Synthetic speech generated from brain signals.
Stroke, traumatic brain injury, and neurodegenerative diseases can all cause the loss of the ability to speak. Some people with severe speech disabilities learn to spell out their thoughts letter-by-letter using assistive devices which track very small eye or facial muscle movements. However, producing text or synthesized speech with such devices is laborious, error-prone, and painfully slow. Now, a study from researchers at UCSF demonstrates that it is possible to create a synthesized version of a person’s voice controlled by the activity of their brain’s speech centers. The team state their technology could restore fluent communication to individuals with severe speech disability, and reproduce some of the musicality of the human voice which conveys the speaker’s emotions and personality. The study is published in the journal Nature.

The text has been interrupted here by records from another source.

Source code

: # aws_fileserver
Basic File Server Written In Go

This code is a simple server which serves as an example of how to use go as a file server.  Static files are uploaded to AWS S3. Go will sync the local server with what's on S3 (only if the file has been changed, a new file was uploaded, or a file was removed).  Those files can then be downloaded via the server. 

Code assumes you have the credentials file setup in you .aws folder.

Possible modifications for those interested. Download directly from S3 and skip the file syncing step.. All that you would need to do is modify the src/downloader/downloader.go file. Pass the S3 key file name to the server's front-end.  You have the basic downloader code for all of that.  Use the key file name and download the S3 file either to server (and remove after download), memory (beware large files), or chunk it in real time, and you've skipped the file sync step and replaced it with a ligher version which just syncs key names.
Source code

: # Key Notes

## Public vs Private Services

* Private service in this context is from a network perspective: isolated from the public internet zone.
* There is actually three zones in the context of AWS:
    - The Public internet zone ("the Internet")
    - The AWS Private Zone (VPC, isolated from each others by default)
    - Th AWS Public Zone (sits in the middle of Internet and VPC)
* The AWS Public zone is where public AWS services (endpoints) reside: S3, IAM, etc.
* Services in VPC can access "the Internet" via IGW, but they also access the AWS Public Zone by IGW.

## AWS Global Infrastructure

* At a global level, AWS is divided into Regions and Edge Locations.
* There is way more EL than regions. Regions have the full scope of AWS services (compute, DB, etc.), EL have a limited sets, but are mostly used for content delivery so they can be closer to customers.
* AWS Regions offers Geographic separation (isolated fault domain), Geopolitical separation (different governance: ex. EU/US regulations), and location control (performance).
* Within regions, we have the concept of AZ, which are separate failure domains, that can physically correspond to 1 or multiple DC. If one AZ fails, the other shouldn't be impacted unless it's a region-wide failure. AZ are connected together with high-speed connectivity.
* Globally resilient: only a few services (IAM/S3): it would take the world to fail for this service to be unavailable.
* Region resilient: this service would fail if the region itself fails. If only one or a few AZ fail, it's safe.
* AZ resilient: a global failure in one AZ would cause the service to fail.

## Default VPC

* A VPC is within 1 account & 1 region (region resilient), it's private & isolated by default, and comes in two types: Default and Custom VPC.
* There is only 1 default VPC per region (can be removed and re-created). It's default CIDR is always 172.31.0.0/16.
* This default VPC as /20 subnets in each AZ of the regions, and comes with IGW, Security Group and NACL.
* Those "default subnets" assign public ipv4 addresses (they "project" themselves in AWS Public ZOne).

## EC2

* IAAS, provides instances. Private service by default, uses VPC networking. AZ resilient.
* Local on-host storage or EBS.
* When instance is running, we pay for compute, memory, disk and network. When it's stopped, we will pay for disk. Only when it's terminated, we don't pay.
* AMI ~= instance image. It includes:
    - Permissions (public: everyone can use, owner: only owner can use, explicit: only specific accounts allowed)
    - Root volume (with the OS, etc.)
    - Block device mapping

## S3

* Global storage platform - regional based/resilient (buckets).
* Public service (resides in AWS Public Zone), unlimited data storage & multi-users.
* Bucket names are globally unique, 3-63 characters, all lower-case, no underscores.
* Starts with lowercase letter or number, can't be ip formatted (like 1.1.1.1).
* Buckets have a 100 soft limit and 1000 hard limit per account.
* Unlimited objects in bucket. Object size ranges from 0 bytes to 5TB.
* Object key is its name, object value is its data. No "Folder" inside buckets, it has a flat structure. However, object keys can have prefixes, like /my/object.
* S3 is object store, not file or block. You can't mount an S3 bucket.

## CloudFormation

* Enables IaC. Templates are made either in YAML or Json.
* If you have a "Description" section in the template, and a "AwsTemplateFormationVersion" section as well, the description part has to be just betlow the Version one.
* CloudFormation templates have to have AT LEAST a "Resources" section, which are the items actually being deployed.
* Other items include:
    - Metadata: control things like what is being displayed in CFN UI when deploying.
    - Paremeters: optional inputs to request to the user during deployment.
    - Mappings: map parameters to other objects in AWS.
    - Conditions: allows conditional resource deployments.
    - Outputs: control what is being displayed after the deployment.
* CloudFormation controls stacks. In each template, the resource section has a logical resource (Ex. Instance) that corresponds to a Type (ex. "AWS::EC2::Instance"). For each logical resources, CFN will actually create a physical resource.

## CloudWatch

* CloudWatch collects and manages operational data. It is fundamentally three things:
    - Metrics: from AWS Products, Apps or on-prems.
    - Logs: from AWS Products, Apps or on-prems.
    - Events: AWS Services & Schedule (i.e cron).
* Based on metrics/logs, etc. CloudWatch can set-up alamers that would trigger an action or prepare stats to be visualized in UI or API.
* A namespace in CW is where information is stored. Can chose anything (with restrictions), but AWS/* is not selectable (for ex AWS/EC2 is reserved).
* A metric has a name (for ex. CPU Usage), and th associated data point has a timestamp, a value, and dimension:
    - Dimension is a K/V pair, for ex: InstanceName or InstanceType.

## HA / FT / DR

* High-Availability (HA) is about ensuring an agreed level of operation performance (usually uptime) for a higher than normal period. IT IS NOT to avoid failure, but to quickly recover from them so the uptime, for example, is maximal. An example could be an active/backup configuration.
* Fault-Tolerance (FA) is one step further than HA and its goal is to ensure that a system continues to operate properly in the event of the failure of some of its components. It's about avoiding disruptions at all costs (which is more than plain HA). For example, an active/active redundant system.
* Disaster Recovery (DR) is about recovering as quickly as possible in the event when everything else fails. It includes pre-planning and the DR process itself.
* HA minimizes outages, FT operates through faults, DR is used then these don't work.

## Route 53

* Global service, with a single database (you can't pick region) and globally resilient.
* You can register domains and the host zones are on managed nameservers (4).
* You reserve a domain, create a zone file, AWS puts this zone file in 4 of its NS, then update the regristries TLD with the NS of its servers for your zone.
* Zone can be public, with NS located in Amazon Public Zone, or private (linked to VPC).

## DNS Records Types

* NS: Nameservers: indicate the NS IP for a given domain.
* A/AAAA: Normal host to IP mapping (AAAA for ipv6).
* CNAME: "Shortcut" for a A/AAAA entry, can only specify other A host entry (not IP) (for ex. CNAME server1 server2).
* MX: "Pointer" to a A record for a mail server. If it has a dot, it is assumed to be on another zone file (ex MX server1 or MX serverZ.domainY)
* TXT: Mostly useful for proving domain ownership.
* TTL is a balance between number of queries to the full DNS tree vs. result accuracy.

Recent studies from the lab showed how the human brain’s speech centers choreograph the movements of the lips, jaw, tongue, and other vocal tract components to produce fluent speech. This means there is a need to take into account vocal tract movements and not just linguistic features like phonemes when studying speech production. This led the team to the sensorimotor cortex in the brain which encodes vocal tract movements, and to the theory that this cortical activity can be decoded and translated via a speech prosthetic, giving a voice to people who can’t speak and have intact neural functions. The current study uses brain signals produced by cortical activity, recorded from epilepsy patients to program a computer to mimic natural speech.
The current study asks 5 patients with intact speech who had electrodes temporarily implanted in their brains to map the source of their seizures in preparation for neurosurgery, to read several hundred sentences aloud while the researchers recorded activity from a brain region known to be involved in language production. Results show the group were able to build maps of how the brain directs the vocal tract, including the lips, tongue, jaw, and vocal cords, to make different sounds; these maps were then applied to a computer program that produces synthetic speech.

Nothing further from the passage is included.